## What you should do
Which lines below contain "lpch"? Pull them out.

Collected data
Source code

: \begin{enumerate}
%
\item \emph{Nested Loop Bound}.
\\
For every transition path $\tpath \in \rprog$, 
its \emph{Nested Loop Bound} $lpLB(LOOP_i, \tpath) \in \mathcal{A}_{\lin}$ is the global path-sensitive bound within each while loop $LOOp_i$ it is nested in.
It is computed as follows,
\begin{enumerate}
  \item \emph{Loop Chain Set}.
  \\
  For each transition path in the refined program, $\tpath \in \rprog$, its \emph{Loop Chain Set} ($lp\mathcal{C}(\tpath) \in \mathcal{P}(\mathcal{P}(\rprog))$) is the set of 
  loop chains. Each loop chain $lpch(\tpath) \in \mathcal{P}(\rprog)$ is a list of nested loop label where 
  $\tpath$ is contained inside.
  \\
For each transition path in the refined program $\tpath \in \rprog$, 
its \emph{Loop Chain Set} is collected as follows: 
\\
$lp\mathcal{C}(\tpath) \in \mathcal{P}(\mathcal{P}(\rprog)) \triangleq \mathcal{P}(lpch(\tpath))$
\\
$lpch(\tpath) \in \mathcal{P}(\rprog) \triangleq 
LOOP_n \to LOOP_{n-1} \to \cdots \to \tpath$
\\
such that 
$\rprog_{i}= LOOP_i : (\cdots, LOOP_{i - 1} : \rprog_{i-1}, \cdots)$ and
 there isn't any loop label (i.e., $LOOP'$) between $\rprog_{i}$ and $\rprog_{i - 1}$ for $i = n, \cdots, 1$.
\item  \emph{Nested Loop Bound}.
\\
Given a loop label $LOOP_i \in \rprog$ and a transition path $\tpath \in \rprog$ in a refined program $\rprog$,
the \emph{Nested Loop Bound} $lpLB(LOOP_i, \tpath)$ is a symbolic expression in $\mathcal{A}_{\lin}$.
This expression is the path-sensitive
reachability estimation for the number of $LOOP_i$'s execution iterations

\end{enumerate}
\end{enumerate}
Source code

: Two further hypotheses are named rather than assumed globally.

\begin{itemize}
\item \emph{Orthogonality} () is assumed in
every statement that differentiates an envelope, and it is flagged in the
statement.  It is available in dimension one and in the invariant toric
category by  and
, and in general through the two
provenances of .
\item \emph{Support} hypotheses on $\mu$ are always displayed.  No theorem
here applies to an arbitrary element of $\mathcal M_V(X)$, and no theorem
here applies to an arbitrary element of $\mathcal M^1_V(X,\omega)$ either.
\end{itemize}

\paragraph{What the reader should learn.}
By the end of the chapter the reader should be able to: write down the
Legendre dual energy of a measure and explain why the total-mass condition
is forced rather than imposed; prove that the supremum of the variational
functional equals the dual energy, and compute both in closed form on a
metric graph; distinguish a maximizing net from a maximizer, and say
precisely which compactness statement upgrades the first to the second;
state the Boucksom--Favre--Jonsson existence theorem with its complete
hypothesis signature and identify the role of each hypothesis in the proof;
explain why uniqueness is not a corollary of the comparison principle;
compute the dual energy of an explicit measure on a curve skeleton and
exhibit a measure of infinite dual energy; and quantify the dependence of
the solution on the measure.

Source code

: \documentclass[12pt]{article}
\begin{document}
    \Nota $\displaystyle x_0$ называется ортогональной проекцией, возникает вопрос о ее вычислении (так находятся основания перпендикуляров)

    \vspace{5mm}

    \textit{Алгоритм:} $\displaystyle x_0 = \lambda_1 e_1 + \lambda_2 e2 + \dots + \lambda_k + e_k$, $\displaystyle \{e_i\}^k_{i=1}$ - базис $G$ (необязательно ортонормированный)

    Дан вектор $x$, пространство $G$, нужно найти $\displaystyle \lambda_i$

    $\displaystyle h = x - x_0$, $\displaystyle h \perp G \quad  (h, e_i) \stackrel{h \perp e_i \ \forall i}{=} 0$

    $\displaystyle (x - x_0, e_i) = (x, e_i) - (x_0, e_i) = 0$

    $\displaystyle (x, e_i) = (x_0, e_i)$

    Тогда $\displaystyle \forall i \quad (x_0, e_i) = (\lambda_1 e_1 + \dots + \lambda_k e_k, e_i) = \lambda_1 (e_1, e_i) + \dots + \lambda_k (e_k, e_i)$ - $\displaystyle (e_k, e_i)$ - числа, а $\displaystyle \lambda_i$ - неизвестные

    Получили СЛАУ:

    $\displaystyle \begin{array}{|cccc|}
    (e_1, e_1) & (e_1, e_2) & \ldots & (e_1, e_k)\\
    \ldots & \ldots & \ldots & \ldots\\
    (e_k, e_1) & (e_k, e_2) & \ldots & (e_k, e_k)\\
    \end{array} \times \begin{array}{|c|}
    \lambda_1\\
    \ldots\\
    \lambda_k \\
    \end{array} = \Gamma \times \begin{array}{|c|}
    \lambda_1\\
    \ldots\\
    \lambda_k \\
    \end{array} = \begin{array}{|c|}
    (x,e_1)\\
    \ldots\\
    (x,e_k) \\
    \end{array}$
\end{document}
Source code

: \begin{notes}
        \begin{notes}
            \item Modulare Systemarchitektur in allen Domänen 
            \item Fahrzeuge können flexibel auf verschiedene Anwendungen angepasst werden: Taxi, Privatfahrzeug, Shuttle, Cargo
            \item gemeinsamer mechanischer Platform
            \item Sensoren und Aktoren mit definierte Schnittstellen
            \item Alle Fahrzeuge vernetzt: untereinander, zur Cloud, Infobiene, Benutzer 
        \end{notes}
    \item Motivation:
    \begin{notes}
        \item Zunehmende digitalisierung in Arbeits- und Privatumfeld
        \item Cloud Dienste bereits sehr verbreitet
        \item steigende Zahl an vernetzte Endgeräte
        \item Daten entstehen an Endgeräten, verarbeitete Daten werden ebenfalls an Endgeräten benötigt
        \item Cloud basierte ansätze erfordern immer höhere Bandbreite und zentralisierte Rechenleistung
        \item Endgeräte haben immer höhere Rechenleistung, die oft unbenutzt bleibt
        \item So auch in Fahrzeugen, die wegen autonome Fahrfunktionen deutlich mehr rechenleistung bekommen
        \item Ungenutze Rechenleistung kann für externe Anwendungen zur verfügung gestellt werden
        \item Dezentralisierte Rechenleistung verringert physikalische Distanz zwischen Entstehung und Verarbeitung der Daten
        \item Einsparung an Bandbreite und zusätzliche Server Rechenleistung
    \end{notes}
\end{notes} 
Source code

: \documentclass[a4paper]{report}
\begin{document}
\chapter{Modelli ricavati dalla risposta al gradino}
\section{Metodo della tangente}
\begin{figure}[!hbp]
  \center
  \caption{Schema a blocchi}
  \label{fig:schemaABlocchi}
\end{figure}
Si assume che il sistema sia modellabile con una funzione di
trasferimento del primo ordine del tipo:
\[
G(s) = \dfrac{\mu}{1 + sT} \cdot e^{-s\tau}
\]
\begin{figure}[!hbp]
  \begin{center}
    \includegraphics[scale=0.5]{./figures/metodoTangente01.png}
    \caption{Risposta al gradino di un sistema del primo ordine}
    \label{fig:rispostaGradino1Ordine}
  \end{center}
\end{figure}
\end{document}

## Solution to this problem
  loop chains. Each loop chain $lpch(\tpath) \in \mathcal{P}(\rprog)$ is a list of nested loop label where 
$lp\mathcal{C}(\tpath) \in \mathcal{P}(\mathcal{P}(\rprog)) \triangleq \mathcal{P}(lpch(\tpath))$
$lpch(\tpath) \in \mathcal{P}(\rprog) \triangleq 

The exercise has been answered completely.